Whose Country? Ctd

A reader writes:

My husband and I adopted an African-American infant 7 years ago. It has been a revelation. But the moment, and I can pinpoint it to the day, I internalized that our nation is black as much as anything else, was the day I went to a family reunion.

My maternal ancestors are the descendants of the owners of the Middleton Plantation in South Carolina. Several years ago they had a reunion of all the Middleton descendants, combined with a reunion of all the descendants of the slaves of the Middleton planation. At first we were going to take our daughter, but the dissonance of the descendent of the slave owners taking his descendent-of-slaves daughter to that reunion was too much. I went alone with my mother.

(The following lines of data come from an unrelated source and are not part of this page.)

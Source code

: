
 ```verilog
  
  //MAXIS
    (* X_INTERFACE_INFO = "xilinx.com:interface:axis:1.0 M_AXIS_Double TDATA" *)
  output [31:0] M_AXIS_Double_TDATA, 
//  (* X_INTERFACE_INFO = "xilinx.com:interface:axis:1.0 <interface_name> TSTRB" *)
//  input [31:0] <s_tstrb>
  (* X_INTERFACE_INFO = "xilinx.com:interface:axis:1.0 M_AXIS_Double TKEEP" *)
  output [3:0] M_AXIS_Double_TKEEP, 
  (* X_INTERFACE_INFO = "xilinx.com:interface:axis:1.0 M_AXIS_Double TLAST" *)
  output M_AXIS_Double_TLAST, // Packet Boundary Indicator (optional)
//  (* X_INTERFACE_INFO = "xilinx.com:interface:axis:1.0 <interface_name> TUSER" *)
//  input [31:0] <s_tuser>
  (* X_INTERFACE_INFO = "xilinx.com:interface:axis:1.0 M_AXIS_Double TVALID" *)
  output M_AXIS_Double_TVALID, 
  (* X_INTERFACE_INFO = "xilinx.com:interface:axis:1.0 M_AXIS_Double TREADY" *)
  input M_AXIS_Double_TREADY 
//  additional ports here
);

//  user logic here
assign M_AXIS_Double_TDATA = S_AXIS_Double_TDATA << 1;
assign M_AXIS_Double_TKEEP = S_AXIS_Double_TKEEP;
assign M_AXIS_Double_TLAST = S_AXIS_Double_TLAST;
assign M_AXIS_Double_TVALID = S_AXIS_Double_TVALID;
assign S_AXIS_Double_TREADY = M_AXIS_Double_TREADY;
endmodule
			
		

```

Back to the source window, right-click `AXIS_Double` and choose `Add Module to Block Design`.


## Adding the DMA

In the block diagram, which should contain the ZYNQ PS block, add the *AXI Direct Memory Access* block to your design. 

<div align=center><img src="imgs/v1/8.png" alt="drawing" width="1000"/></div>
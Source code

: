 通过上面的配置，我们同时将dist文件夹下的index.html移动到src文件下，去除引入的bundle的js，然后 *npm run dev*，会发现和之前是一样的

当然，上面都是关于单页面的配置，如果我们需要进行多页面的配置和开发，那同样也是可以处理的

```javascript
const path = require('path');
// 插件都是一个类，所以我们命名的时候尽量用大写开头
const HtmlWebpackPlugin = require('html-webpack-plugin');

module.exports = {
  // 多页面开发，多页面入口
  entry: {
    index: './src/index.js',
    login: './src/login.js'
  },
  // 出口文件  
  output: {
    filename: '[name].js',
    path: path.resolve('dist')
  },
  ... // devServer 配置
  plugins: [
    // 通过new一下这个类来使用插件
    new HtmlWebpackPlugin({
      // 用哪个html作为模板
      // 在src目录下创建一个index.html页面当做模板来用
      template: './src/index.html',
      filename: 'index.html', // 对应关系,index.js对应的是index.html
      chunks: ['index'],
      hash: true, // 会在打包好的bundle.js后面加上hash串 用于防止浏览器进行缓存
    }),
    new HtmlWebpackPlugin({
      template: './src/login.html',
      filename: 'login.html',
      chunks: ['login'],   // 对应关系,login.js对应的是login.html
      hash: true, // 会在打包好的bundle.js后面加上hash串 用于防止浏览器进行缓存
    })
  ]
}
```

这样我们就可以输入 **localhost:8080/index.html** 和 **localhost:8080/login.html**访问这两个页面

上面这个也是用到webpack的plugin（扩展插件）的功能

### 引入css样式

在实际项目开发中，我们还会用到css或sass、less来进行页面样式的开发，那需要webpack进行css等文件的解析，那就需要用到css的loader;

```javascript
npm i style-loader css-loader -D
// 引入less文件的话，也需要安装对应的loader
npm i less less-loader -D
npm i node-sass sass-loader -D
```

I met and became friends with a distant cousin, descendant of slaves and a slave owner, and I learned a lot about the history and genealogy of the slaves and a more nuanced history of my own ancestry. I had moments of deep reflection, pain and confusion. That reunion has set me on a journey that has made it quite clear to me that we (and I) are black, and white, native and much more. We are not half, we are all of each.

Today, on our wall, is our family map. On it are arrows, originating in Western African, Eastern North America, Central America, Northern Europe, Southern Europe and several other places, with way points along their trajectories of Massachusetts, Virginia, Mexico, Utah, Arkansas, South Carolina and several others, all ending at our house in San Francisco.

Because, like America, that is what our family is.